### To do
When you reach the line with "[[Back to Model" in the records below, begin transcribing exactly and continue up to and including the line with "### Additional Details", leaving out every picture.

### Data extract
□ □ □ □ □

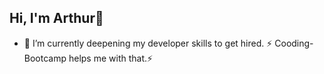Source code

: ## Hi, I'm Arthur👋



- 🌱 I’m currently deepening my developer skills to get hired. 
          ⚡ Cooding-Bootcamp helps me with that.⚡
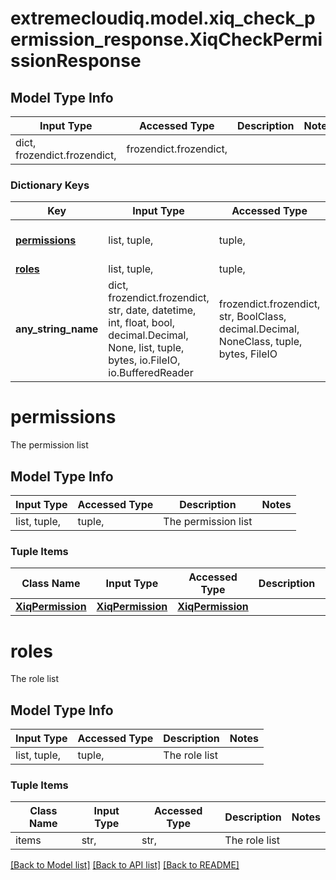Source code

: # extremecloudiq.model.xiq_check_permission_response.XiqCheckPermissionResponse

## Model Type Info
Input Type | Accessed Type | Description | Notes
------------ | ------------- | ------------- | -------------
dict, frozendict.frozendict,  | frozendict.frozendict,  |  | 

### Dictionary Keys
Key | Input Type | Accessed Type | Description | Notes
------------ | ------------- | ------------- | ------------- | -------------
**[permissions](#permissions)** | list, tuple,  | tuple,  | The permission list | 
**[roles](#roles)** | list, tuple,  | tuple,  | The role list | 
**any_string_name** | dict, frozendict.frozendict, str, date, datetime, int, float, bool, decimal.Decimal, None, list, tuple, bytes, io.FileIO, io.BufferedReader | frozendict.frozendict, str, BoolClass, decimal.Decimal, NoneClass, tuple, bytes, FileIO | any string name can be used but the value must be the correct type | [optional]

# permissions

The permission list

## Model Type Info
Input Type | Accessed Type | Description | Notes
------------ | ------------- | ------------- | -------------
list, tuple,  | tuple,  | The permission list | 

### Tuple Items
Class Name | Input Type | Accessed Type | Description | Notes
------------- | ------------- | ------------- | ------------- | -------------
[**XiqPermission**](XiqPermission.md) | [**XiqPermission**](XiqPermission.md) | [**XiqPermission**](XiqPermission.md) |  | 

# roles

The role list

## Model Type Info
Input Type | Accessed Type | Description | Notes
------------ | ------------- | ------------- | -------------
list, tuple,  | tuple,  | The role list | 

### Tuple Items
Class Name | Input Type | Accessed Type | Description | Notes
------------- | ------------- | ------------- | ------------- | -------------
items | str,  | str,  | The role list | 

[[Back to Model list]](../../README.md#documentation-for-models) [[Back to API list]](../../README.md#documentation-for-api-endpoints) [[Back to README]](../../README.md)

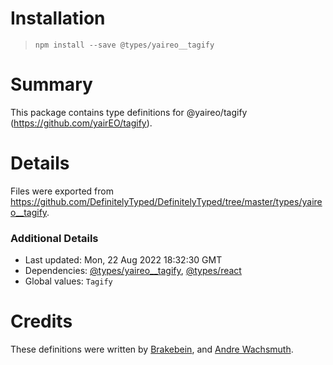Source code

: # Installation
> `npm install --save @types/yaireo__tagify`

# Summary
This package contains type definitions for @yaireo/tagify (https://github.com/yairEO/tagify).

# Details
Files were exported from https://github.com/DefinitelyTyped/DefinitelyTyped/tree/master/types/yaireo__tagify.

### Additional Details
 * Last updated: Mon, 22 Aug 2022 18:32:30 GMT
 * Dependencies: [@types/yaireo__tagify](https://npmjs.com/package/@types/yaireo__tagify), [@types/react](https://npmjs.com/package/@types/react)
 * Global values: `Tagify`

# Credits
These definitions were written by [Brakebein](https://github.com/Brakebein), and [Andre Wachsmuth](https://github.com/blutorange).
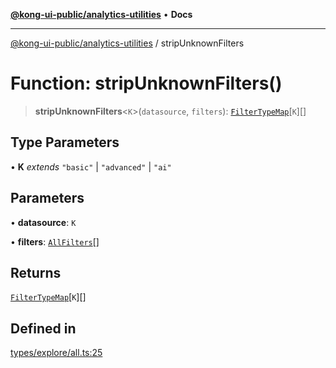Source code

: [**@kong-ui-public/analytics-utilities**](../README.md) • **Docs**

***

[@kong-ui-public/analytics-utilities](../README.md) / stripUnknownFilters

# Function: stripUnknownFilters()

> **stripUnknownFilters**\<`K`\>(`datasource`, `filters`): [`FilterTypeMap`](../interfaces/FilterTypeMap.md)\[`K`\][]

## Type Parameters

• **K** *extends* `"basic"` \| `"advanced"` \| `"ai"`

## Parameters

• **datasource**: `K`

• **filters**: [`AllFilters`](../type-aliases/AllFilters.md)[]

## Returns

[`FilterTypeMap`](../interfaces/FilterTypeMap.md)\[`K`\][]

## Defined in

[types/explore/all.ts:25](https://github.com/Kong/public-ui-components/blob/main/packages/analytics/analytics-utilities/src/types/explore/all.ts#L25)
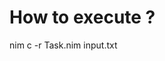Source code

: # How to execute ?

nim c -r Task.nim input.txt

<!-- * I performed a kind of brute force by executing a floodfill in each iteration from 1 to 10,000, checking for the presence of a large area that could potentially indicate a special pattern. -->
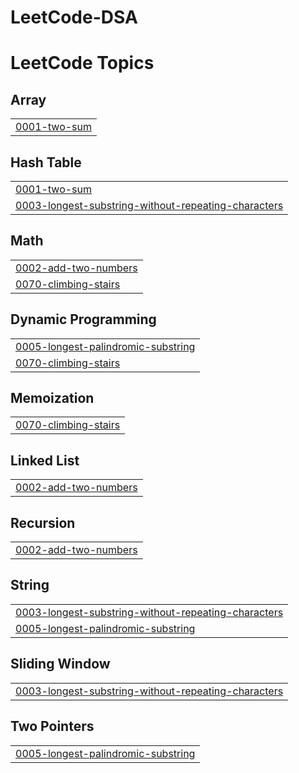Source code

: # LeetCode-DSA
<!---LeetCode Topics Start-->
# LeetCode Topics
## Array
|  |
| ------- |
| [0001-two-sum](https://github.com/tghosh97/LeetCode-DSA/tree/master/0001-two-sum) |
## Hash Table
|  |
| ------- |
| [0001-two-sum](https://github.com/tghosh97/LeetCode-DSA/tree/master/0001-two-sum) |
| [0003-longest-substring-without-repeating-characters](https://github.com/tghosh97/LeetCode-DSA/tree/master/0003-longest-substring-without-repeating-characters) |
## Math
|  |
| ------- |
| [0002-add-two-numbers](https://github.com/tghosh97/LeetCode-DSA/tree/master/0002-add-two-numbers) |
| [0070-climbing-stairs](https://github.com/tghosh97/LeetCode-DSA/tree/master/0070-climbing-stairs) |
## Dynamic Programming
|  |
| ------- |
| [0005-longest-palindromic-substring](https://github.com/tghosh97/LeetCode-DSA/tree/master/0005-longest-palindromic-substring) |
| [0070-climbing-stairs](https://github.com/tghosh97/LeetCode-DSA/tree/master/0070-climbing-stairs) |
## Memoization
|  |
| ------- |
| [0070-climbing-stairs](https://github.com/tghosh97/LeetCode-DSA/tree/master/0070-climbing-stairs) |
## Linked List
|  |
| ------- |
| [0002-add-two-numbers](https://github.com/tghosh97/LeetCode-DSA/tree/master/0002-add-two-numbers) |
## Recursion
|  |
| ------- |
| [0002-add-two-numbers](https://github.com/tghosh97/LeetCode-DSA/tree/master/0002-add-two-numbers) |
## String
|  |
| ------- |
| [0003-longest-substring-without-repeating-characters](https://github.com/tghosh97/LeetCode-DSA/tree/master/0003-longest-substring-without-repeating-characters) |
| [0005-longest-palindromic-substring](https://github.com/tghosh97/LeetCode-DSA/tree/master/0005-longest-palindromic-substring) |
## Sliding Window
|  |
| ------- |
| [0003-longest-substring-without-repeating-characters](https://github.com/tghosh97/LeetCode-DSA/tree/master/0003-longest-substring-without-repeating-characters) |
## Two Pointers
|  |
| ------- |
| [0005-longest-palindromic-substring](https://github.com/tghosh97/LeetCode-DSA/tree/master/0005-longest-palindromic-substring) |
<!---LeetCode Topics End-->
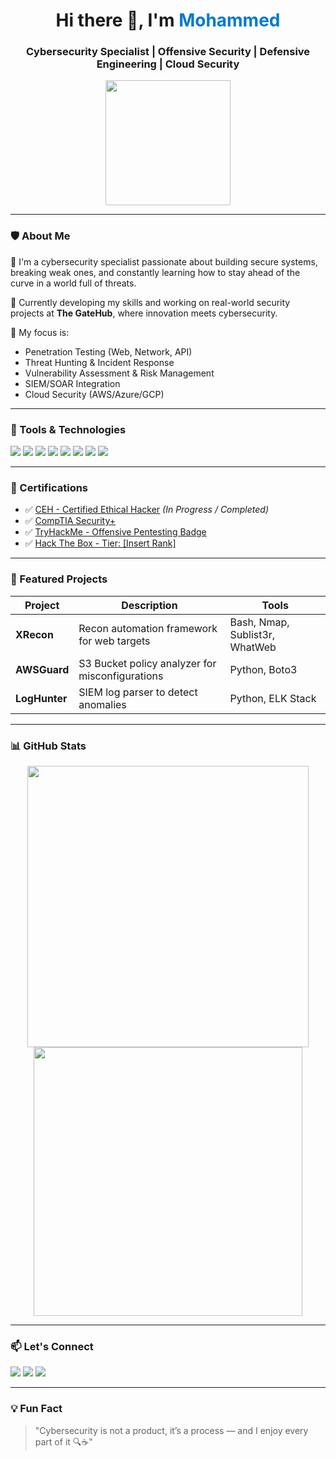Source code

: <h1 align="center">Hi there 👋, I'm <span style="color:#007acc;">Mohammed</span></h1>
<h3 align="center">Cybersecurity Specialist | Offensive Security | Defensive Engineering | Cloud Security</h3>

<p align="center">
  <img src="https://media.giphy.com/media/f9XgHH0LjvNIk/giphy.gif" width="200"/>
</p>

---

### 🛡️ About Me

🔐 I'm a cybersecurity specialist passionate about building secure systems, breaking weak ones, and constantly learning how to stay ahead of the curve in a world full of threats.

💼 Currently developing my skills and working on real-world security projects at **The GateHub**, where innovation meets cybersecurity.

🎯 My focus is:
- Penetration Testing (Web, Network, API)
- Threat Hunting & Incident Response
- Vulnerability Assessment & Risk Management
- SIEM/SOAR Integration
- Cloud Security (AWS/Azure/GCP)

---

### 🧰 Tools & Technologies

<p>
  <img src="https://img.shields.io/badge/Linux-Kali-informational?style=flat&logo=linux&logoColor=white&color=black" />
  <img src="https://img.shields.io/badge/BurpSuite-orange?style=flat&logo=burpsuite&logoColor=white" />
  <img src="https://img.shields.io/badge/Nmap-4B8BBE?style=flat&logo=nmap&logoColor=white" />
  <img src="https://img.shields.io/badge/Metasploit-2C3E50?style=flat&logo=metasploit&logoColor=white" />
  <img src="https://img.shields.io/badge/Wireshark-1E90FF?style=flat&logo=wireshark&logoColor=white" />
  <img src="https://img.shields.io/badge/AWS-SecurityHub-orange?style=flat&logo=amazonaws&logoColor=white" />
  <img src="https://img.shields.io/badge/Python-3776AB?style=flat&logo=python&logoColor=white" />
  <img src="https://img.shields.io/badge/Bash-121011?style=flat&logo=gnu-bash&logoColor=white" />
</p>

---

### 📜 Certifications

- ✅ [CEH - Certified Ethical Hacker](#) *(In Progress / Completed)*
- ✅ [CompTIA Security+](#)
- ✅ [TryHackMe - Offensive Pentesting Badge](#)
- ✅ [Hack The Box - Tier: [Insert Rank]](#)

---

### 🚀 Featured Projects

| Project | Description | Tools |
|--------|-------------|-------|
| **XRecon** | Recon automation framework for web targets | Bash, Nmap, Sublist3r, WhatWeb |
| **AWSGuard** | S3 Bucket policy analyzer for misconfigurations | Python, Boto3 |
| **LogHunter** | SIEM log parser to detect anomalies | Python, ELK Stack |

---

### 📊 GitHub Stats

<p align="center">
  <img src="https://github-readme-stats.vercel.app/api?username=yourusername&show_icons=true&theme=radical" width="450"/>
  <img src="https://github-readme-streak-stats.herokuapp.com/?user=yourusername&theme=dark" width="430"/>
</p>

---

### 📫 Let's Connect

<p>
  <a href="https://linkedin.com/in/YOUR-LINK-HERE"><img src="https://img.shields.io/badge/-LinkedIn-blue?style=flat&logo=linkedin&logoColor=white" /></a>
  <a href="mailto:youremail@example.com"><img src="https://img.shields.io/badge/-Gmail-D14836?style=flat&logo=gmail&logoColor=white" /></a>
  <a href="https://github.com/YOUR-GITHUB-HERE"><img src="https://img.shields.io/badge/-GitHub-black?style=flat&logo=github&logoColor=white" /></a>
</p>

---

### 💡 Fun Fact
> "Cybersecurity is not a product, it’s a process — and I enjoy every part of it 🔍☕️"


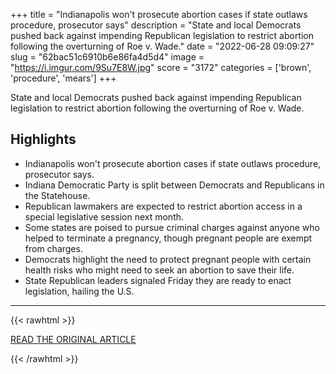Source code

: +++
title = "Indianapolis won't prosecute abortion cases if state outlaws procedure, prosecutor says"
description = "State and local Democrats pushed back against impending Republican legislation to restrict abortion following the overturning of Roe v. Wade."
date = "2022-06-28 09:09:27"
slug = "62bac51c6910b6e86fa4d5d4"
image = "https://i.imgur.com/9Su7E8W.jpg"
score = "3172"
categories = ['brown', 'procedure', 'mears']
+++

State and local Democrats pushed back against impending Republican legislation to restrict abortion following the overturning of Roe v. Wade.

## Highlights

- Indianapolis won't prosecute abortion cases if state outlaws procedure, prosecutor says.
- Indiana Democratic Party is split between Democrats and Republicans in the Statehouse.
- Republican lawmakers are expected to restrict abortion access in a special legislative session next month.
- Some states are poised to pursue criminal charges against anyone who helped to terminate a pregnancy, though pregnant people are exempt from charges.
- Democrats highlight the need to protect pregnant people with certain health risks who might need to seek an abortion to save their life.
- State Republican leaders signaled Friday they are ready to enact legislation, hailing the U.S.

---

{{< rawhtml >}}
  <p class="article-category">
    <a target="_blank" href="https://www.indystar.com/story/news/2022/06/24/roe-v-wade-decision-2022-indiana-democrats-abortion-rights-legislation/7722523001/">READ THE ORIGINAL ARTICLE</a>
  </p>
{{< /rawhtml >}}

□ □ □ □ □

### Reply to the exercise
[[Back to Model list]](../../README.md#documentation-for-models) [[Back to API list]](../../README.md#documentation-for-api-endpoints) [[Back to README]](../../README.md)

Source code

: # Installation
> `npm install --save @types/yaireo__tagify`

# Summary
This package contains type definitions for @yaireo/tagify (https://github.com/yairEO/tagify).

# Details
Files were exported from https://github.com/DefinitelyTyped/DefinitelyTyped/tree/master/types/yaireo__tagify.

### Additional Details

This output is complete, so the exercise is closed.